* [TRY IT] Copy all lines below containing "hyperlink".

* [INPUT MATERIAL]

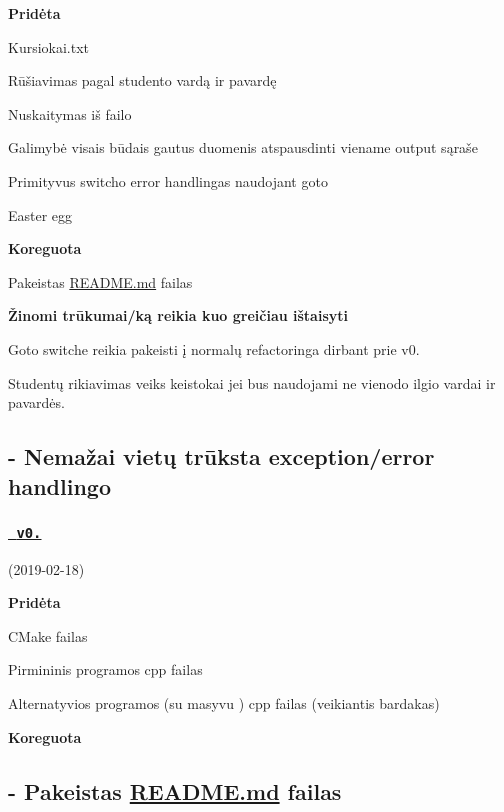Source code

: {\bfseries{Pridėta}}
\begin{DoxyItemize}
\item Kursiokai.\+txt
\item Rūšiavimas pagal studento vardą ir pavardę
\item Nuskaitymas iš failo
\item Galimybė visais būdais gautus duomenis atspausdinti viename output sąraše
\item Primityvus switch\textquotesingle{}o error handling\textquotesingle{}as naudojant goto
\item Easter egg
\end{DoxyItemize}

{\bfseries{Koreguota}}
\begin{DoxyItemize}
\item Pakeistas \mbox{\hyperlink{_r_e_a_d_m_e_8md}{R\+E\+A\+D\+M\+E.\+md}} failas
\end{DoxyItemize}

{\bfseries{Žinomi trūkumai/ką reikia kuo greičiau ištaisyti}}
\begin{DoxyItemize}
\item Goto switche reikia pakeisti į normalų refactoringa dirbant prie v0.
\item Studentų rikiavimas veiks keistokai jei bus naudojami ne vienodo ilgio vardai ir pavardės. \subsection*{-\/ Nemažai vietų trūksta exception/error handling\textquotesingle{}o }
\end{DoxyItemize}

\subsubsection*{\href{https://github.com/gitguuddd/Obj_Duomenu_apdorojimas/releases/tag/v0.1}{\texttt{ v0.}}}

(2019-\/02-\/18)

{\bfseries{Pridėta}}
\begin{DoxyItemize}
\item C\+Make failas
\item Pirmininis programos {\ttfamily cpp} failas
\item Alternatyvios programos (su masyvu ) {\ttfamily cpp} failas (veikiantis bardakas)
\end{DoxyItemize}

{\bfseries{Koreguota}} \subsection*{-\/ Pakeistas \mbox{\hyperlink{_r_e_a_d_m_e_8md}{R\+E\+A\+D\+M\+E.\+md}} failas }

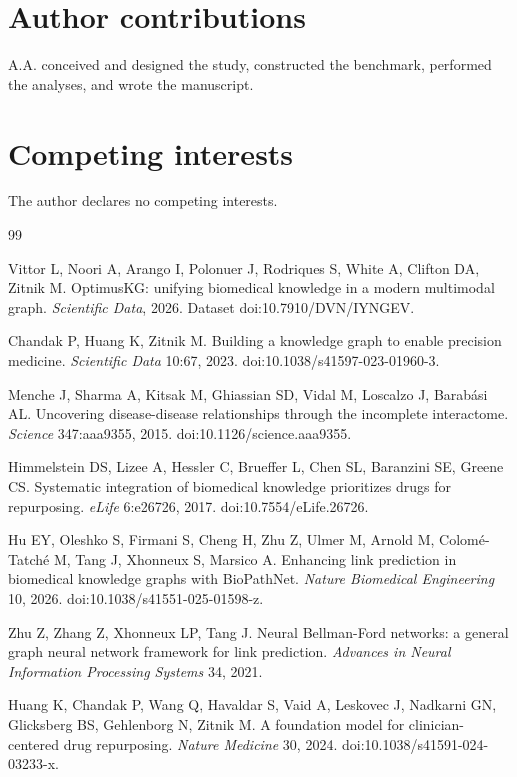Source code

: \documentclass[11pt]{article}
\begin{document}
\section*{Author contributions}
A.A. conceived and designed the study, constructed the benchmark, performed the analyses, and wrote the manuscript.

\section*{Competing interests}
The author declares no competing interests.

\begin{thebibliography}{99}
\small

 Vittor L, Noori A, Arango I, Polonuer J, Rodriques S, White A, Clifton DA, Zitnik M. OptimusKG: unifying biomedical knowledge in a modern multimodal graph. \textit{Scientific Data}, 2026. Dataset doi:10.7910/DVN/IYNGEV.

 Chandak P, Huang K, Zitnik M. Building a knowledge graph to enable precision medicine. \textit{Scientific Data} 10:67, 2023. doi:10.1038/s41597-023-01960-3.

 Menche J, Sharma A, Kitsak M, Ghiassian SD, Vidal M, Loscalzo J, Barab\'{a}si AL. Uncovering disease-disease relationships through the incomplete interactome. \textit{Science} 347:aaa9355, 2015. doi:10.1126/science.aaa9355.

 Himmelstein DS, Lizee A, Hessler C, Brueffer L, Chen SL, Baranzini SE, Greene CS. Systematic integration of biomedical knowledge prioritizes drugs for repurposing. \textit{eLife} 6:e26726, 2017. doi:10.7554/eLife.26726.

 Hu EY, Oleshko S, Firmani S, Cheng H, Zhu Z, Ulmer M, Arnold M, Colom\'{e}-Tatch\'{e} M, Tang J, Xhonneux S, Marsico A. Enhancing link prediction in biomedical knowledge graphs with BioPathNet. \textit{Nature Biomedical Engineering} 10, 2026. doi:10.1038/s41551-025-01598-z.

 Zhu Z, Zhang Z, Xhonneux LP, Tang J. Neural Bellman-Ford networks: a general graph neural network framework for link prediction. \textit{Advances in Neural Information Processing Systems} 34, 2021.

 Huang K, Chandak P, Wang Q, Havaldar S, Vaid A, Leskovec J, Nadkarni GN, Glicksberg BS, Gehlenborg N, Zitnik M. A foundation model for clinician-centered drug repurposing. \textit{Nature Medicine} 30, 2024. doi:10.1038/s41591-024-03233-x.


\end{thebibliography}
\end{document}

* [SOLUTION]
\item Pakeistas \mbox{\hyperlink{_r_e_a_d_m_e_8md}{R\+E\+A\+D\+M\+E.\+md}} failas
{\bfseries{Koreguota}} \subsection*{-\/ Pakeistas \mbox{\hyperlink{_r_e_a_d_m_e_8md}{R\+E\+A\+D\+M\+E.\+md}} failas }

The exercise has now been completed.